Blog

[Natural Language Processing Time]: Text Collection Pre-Processing

          Lemmatization and stemming. When building a text classificatory, there is no sense in dividing the forms (noun declension, verb conjugation) of the same word. It will lead to unreasonable dictionary growth, statistics fragmentation, resource intensity growth and model quality decrease.

Lemmatization is a revaluation of each word in the document to its normal (infinitive) form. There are special lemmatizer tools based on the storage of a grammar vocabulary with all word forms. The pitfall of the lemmatization is the labor intensity for creating these vocabularies and, as a consequence, their insufficiency, especially regarding the special terminology and neologisms, which are most needed for thematic modelling.

            Stemming is a simpler technology that lies in casting out the changeable word parts, mainly, flections. It does not require dictionary storage of all words and is based on the linguistic morphology rules. The pitfall of the stemming is a larger errors quantity. Stemming suits best for the languages like English, but is worse for fusional languages.

 

            Deleting of stop-words. Words that are sometimes met in various thematic texts, are often not needed in a classification process, and could be casted out. Those could be prepositions, conjunctions, numeral adjectives, pronouns, some verbs, adjectives and adverbs. The number of such words usually varies up to several hundreds. The casting out of such words does not affect the dictionary length, but could lead to a significant decrease in some texts’ length.

 

Casting out of rarely used words. Words that are met in a long text far too rarely, for example, just once, could be also casted out, assuming that these words do not have major meaning or any significant influence in this particular text.

 

Key phrases extraction. When processing collections of scientific, legal or other special texts we can sometimes выделяют key phrases instead of separate words. Those are word collocations, that are chunks of language or terms in a particular industry. This is a separate and very complex task that could be solved by machine learning techniques with involving ML experts to form learning samples and to control the quality of automatic terms extraction.

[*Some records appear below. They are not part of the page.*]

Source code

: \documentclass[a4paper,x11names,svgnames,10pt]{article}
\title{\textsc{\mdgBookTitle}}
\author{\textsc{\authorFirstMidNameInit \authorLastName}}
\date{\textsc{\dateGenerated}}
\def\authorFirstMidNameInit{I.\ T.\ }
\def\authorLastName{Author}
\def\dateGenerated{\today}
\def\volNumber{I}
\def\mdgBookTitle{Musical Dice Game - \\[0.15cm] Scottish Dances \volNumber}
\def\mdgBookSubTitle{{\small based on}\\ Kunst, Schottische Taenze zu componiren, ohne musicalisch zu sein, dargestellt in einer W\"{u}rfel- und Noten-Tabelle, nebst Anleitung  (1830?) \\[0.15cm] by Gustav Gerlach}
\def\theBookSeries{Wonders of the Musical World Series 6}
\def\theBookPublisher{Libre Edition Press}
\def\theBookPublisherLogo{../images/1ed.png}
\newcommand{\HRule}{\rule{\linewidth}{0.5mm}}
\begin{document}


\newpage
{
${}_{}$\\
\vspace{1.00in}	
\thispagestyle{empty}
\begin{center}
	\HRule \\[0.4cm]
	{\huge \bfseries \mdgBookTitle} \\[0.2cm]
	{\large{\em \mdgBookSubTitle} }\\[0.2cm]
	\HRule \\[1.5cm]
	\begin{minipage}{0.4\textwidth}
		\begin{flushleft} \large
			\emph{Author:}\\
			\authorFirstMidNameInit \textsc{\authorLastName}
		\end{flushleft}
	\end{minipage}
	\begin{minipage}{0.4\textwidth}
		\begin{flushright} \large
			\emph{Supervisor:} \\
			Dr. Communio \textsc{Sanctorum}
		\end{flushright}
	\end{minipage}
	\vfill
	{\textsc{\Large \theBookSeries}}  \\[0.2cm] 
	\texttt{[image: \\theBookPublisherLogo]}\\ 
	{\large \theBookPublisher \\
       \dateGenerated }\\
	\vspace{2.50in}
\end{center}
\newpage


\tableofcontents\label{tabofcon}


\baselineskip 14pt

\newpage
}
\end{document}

Let’s assume that a dictionary W has been created as a result of preprocessing of all documents from the collection D and could contain both separate words and key phrases. The dictionary elements t W we shall call «terms».

 

VECTOR LAYOUT OF THE DOCUMENT

Let’s consider one of the most popular methods of document layout in tasks that are connected with information search – the vector model of the document. In a vector model, every document is seen as a vector that consists of real numbers. Thanks to this factor, to classify documents we can use methods for operating real numbers vectors.

Let’s assign every document with its vector that has the length of the vocabulary|W|:

Here, wtj ;d — term value — is some number that depends on the number of term occurrence tj W in d and describes the “importance” of the tj term for understanding, to which class text d relates. The value document alignment to the terms is called evaluation, and the rules of this alignment are called evaluation schemes.

            Let’s consider some evaluation schemes.

 

            Evaluation scheme tf. Let’s assign some value to each term that is met in the document. This value will depend on the number of this term occurrence in this document. If we assign the term value equal to the number of this term (t) occurrence in the document d, then we will receive the evaluation scheme that is called term frequency and is denoted as tft,d, whereas the index t stands for term, and index d stands for the document.

 

            Frequency in cf collection and reverse documentary frequency idf. Such calculation of the term frequency has one major pitfall: all the terms are considered equally important. Let’s consider an example. The text collection about automotive industry contains the word “automobile” in almost any document. And though this term will have high frequency characteristics, when rubricating this collection, it will not have any significant importance. To eliminate this pitfall, we can calculate the frequency for each term in the collection cf, which means a general quantity of the term evaluation in all documents of the collection, and decrease the tf value for the terms with high frequency in the collection.

Also, to eliminate this pitfall, we can use the documentary frequency df that is represented by the number of documents in the collection, that contains t term.

Let’s assign N as a number of documents in the D collection. Let’s define the reverse documentary frequency of the t term as following:

Thus the reverse documentary frequency of the rarely met term is large, whereas for the often met term it’s relatively small.

The evaluation scheme tf-idf. By combining the term frequency in the tf document and the reverse documentary frequency, we can receive the evaluation scheme tf-idf:

The value tf-idf of the t term in the d document has following characteristic:

  1. It reaches its peak (max value), if the t term is met many times in a smaller quantity of the documents (thus intensifying them as opposite to the other documents)
  2. It decreases, if the term is met in one document several times only, or in many documents.
  3. It reaches its peak (max value), if the term is met in almost all documents.

Here we should note that in case if the term is not met in the document, its tf-idf value in this document equals to zero.

…Would you like to learn more?.. Stay tuned for our next articles on Natural Language Processing at Mellivora Software’s blog!

 

Chalk and talk session by Mellivora’s NLP expert Olga Kanishcheva, a PhD in Computer Science of the Intellectual Computer Systems and a lecturer at Kharkiv Polytechnic Institute.